Earlier in the course, we had seen the isomorphism of the Klein-4 group as $(\{0,1\}^2,+)$ and the 2D symmetry group of a rectangle not being a square (using identity, vertical reflection, horizontal reflection and 180 degree rotation).
Now, our teacher made a list of different equations and whether or not they could be solved in the sets $\mathbb{Z}^+, \mathbb{Z}, \mathbb{Q}$ and $\mathbb{R}$. This to show that some equations can be solved in certain sets but not in others (like $x=3$ being solvable in all four sets, but $3x=5$ only in the latter two and $x^2=-1$ in none of the considered sets).
Then, she stated that if we have some equation using an operation $\odot$ that is solvable in $A$ but not in $B$, then $(A,\odot) \ncong (B,\odot)$ (supposing of course that $(A,\odot)$ and $(B,\odot)$ are groups).
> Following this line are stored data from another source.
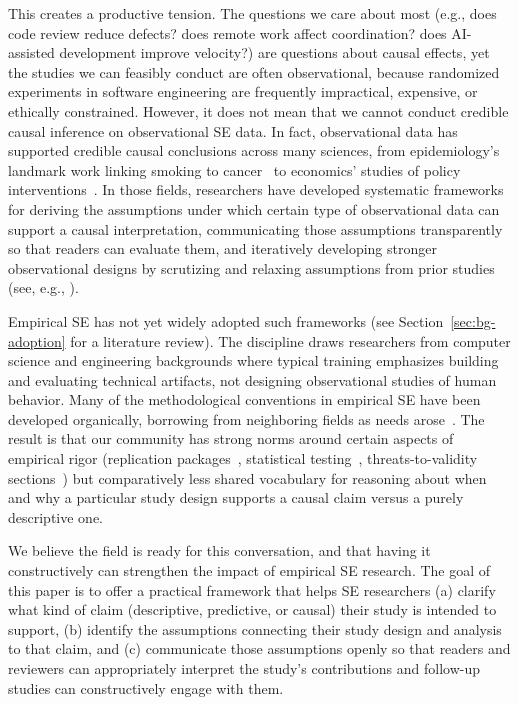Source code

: This creates a productive tension. 
The questions we care about most (e.g., does code review reduce defects? does remote work affect coordination? does AI-assisted development improve velocity?) are questions about causal effects, yet the studies we can feasibly conduct are often observational, because randomized experiments in software engineering are frequently impractical, expensive, or ethically constrained. 
However, it does not mean that we cannot conduct credible causal inference on observational SE data.
In fact, observational data has supported credible causal conclusions across many sciences, from epidemiology's landmark work linking smoking to cancer~\cite{samet2016epidemiology} to economics' studies of policy interventions~\cite{abadie2018econometric}.
In those fields, researchers have developed systematic frameworks for deriving the assumptions under which certain type of observational data can support a causal interpretation, communicating those assumptions transparently so that readers can evaluate them, and iteratively developing stronger observational designs by scrutizing and relaxing assumptions from prior studies (see, e.g., \citet{angrist2010credibility, pearl2009causality, cunningham2021causal}).

Empirical SE has not yet widely adopted such frameworks (see Section~\ref{sec:bg-adoption} for a literature review). 
The discipline draws researchers from computer science and engineering backgrounds where typical training emphasizes building and evaluating technical artifacts, not designing observational studies of human behavior. 
Many of the methodological conventions in empirical SE have been developed organically, borrowing from neighboring fields as needs arose~\cite{DBLP:journals/jss/TichyLPH95, DBLP:books/sp/08/EasterbrookSSD08}.
The result is that our community has strong norms around certain aspects of empirical rigor (replication packages~\cite{DBLP:journals/corr/abs-2010-03525}, statistical testing~\cite{DBLP:books/sp/WohlinRHORW24}, threats-to-validity sections~\cite{DBLP:journals/tosem/RobillardAEGLNNSSS24}) but comparatively less shared vocabulary for reasoning about when and why a particular study design supports a causal claim versus a purely descriptive one.

We believe the field is ready for this conversation, and that having it constructively can strengthen the impact of empirical SE research. 
The goal of this paper is to offer a practical framework that helps SE researchers (a) clarify what kind of claim (descriptive, predictive, or causal) their study is intended to support, (b) identify the assumptions connecting their study design and analysis to that claim, and (c) communicate those assumptions openly so that readers and reviewers can appropriately interpret the study's contributions and follow-up studies can constructively engage with them.

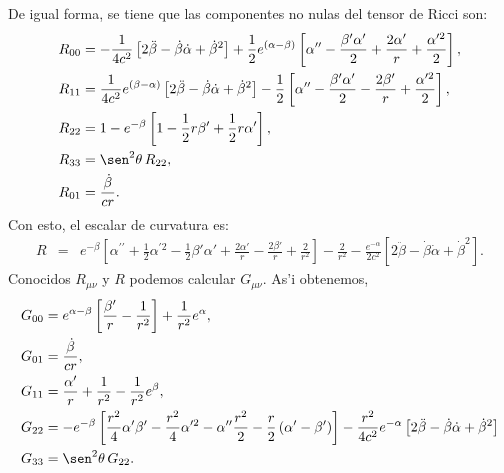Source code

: De igual forma, se tiene que las componentes no nulas del tensor de Ricci son:
\begin{align}
R_{00} & =-\frac{1}{4c^2}\left[ 2\ddot{\beta}-\dot{\beta}\dot{\alpha}%
+\dot{\beta}^2\right] +\frac{1}2e^{(\alpha-\beta)}
\left[\alpha^{\prime\prime}-\frac{\beta'\alpha'}{2}+\frac{2\alpha'}%
{r}+\frac{\alpha^{\prime2}}2\right] \label{ricci00},\\
R_{11} & =\frac{1}{4c^2}e^{(\beta-\alpha)} \left[ 2\ddot{\beta}%
-\dot{\beta}\dot{\alpha}+\dot{\beta}^2\right] -\frac{1}2\left[
\alpha^{\prime\prime}-\frac{\beta'\alpha'}2-\frac{2\beta'%
}{r}+\frac{\alpha^{\prime2}}2\right] ,\label{ricci11}\\
R_{22} & =1-e^{-\beta} \left[ 1-\frac{1}2r\beta
'+\frac{1}2r\alpha'\right] ,\label{ricci22}\\
R_{33} & =\sen^2\theta\, R_{22} ,\label{ricci33}\\
R_{01} &= \frac{\dot{\beta}}{cr}.\label{ricci01}
\end{align}
Con esto, el escalar de curvatura es:
\begin{eqnarray}
R &=& e^{-\beta}\left[
\alpha^{\prime\prime}+\frac{1}{2}\alpha^{\prime2}-\frac{1}2\beta'\alpha'+\frac{
2\alpha'}{r}-\frac{2\beta'}{r} +\frac2{r^2}\right] -\frac2{r^2}
-\frac{e^{-\alpha}}{2c^2} \left[ 2\ddot{\beta}-\dot{\beta}%
\dot{\alpha}+\dot{\beta}^2\right].
\end{eqnarray}
Conocidos $R_{\mu\nu}$ y $R$ podemos calcular $G_{\mu\nu}$. As'i obtenemos,
\begin{align}
G_{00} & =e^{\alpha-\beta}\left[ \frac{\beta'}{r}-\frac{1}{r^2}\right]
+\frac{1}{r^2}e^\alpha, \\
G_{01} &= \frac{\dot{\beta}}{cr},\label{g01b}\\
G_{11} &=\frac{\alpha'}{r}+\frac{1}{r^2}-\frac{1}{r^2}e^{\beta} ,\label{g11}\\
G_{22} & =-e^{-\beta} \left[ \frac{r^2}{4}\alpha^{\prime
}\beta'-\frac{r^2}{4}\alpha^{\prime2}-\alpha^{\prime\prime}\frac{r^2}{2}-\frac{r}{2}\left( \alpha^{\prime}-\beta'\right) \right] -\frac{r^2}{4c^2}e^{-\alpha}\left[2\ddot{\beta}-\dot{\beta}\dot{\alpha}
+\dot{\beta}^2\right] \\
G_{33} & =\sen^2\theta\, G_{22}.
\end{align}


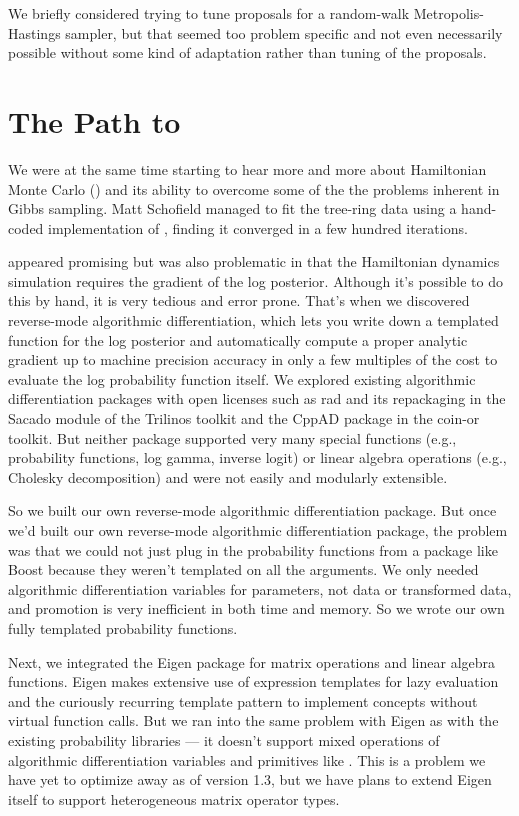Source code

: We briefly considered trying to tune proposals for a random-walk
Metropolis-Hastings sampler, but that seemed too problem specific and
not even necessarily possible without some kind of adaptation rather
than tuning of the proposals. 
 

\section*{The Path to \Stan}

We were at the same time starting to hear more and more about
Hamiltonian Monte Carlo (\HMC) and its ability to overcome some of the
the problems inherent in Gibbs sampling.  Matt Schofield managed to
fit the tree-ring data using a hand-coded implementation of \HMC,
finding it converged in a few hundred iterations.

\HMC appeared promising but was also problematic in that the
Hamiltonian dynamics simulation requires the gradient of the log
posterior.  Although it's possible to do this by hand, it is very
tedious and error prone.  That's when we discovered reverse-mode
algorithmic differentiation, which lets you write down a templated
\Cpp function for the log posterior and automatically compute a proper
analytic gradient up to machine precision accuracy in only a few
multiples of the cost to evaluate the log probability function itself.
We explored existing algorithmic differentiation packages with open
licenses such as {\sc rad} \citep{Gay:2005} and its repackaging in the
Sacado module of the Trilinos toolkit and the {\small CppAD} package in the
{\sc coin-or} toolkit.  But neither package supported very many
special functions (e.g., probability functions, log gamma, inverse logit) or
linear algebra operations (e.g., Cholesky decomposition) and were not
easily and modularly extensible.  

So we built our own reverse-mode algorithmic differentiation package.
But once we'd built our own reverse-mode algorithmic differentiation
package, the problem was that we could not just plug in the
probability functions from a package like Boost because they weren't
templated on all the arguments.  We only needed algorithmic
differentiation variables for parameters, not data or transformed
data, and promotion is very inefficient in both time and memory.  So
we wrote our own fully templated probability functions.  

Next, we integrated the Eigen \Cpp package for matrix operations and
linear algebra functions.  Eigen makes extensive use of expression
templates for lazy evaluation and the curiously recurring template
pattern to implement concepts without virtual function calls.  But we
ran into the same problem with Eigen as with the existing probability
libraries --- it doesn't support mixed operations of algorithmic
differentiation variables and primitives like .  This is
a problem we have yet to optimize away as of \Stan version 1.3, but we
have plans to extend Eigen itself to support heterogeneous 
matrix operator types.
This already is a rather vague description, isn't it?
She then proposed the equation $x+x=3$ which is solvable in $\mathbb{Q}$ but not in $\mathbb{Z}$. While that is obviously correct, I'm not sure if this argument is sound and if it actually proves the two groups not being isomorph.
I have difficulties to express my concerns. Somehow, I would expect the constant $3$ in that equation to be some number from the particular set instead of some constant. I'm not convinced by the argument because if we'd map all odd numbers from $\mathbb{Q}$ to even numbers in $\mathbb{Z}$, the equation would in fact be solvable in $\mathbb{Z}$.
What I'd like to know is:
- Is the proof given by my teacher valid (and why)?
- If not, are these groups still isomorph (out of curiosity)?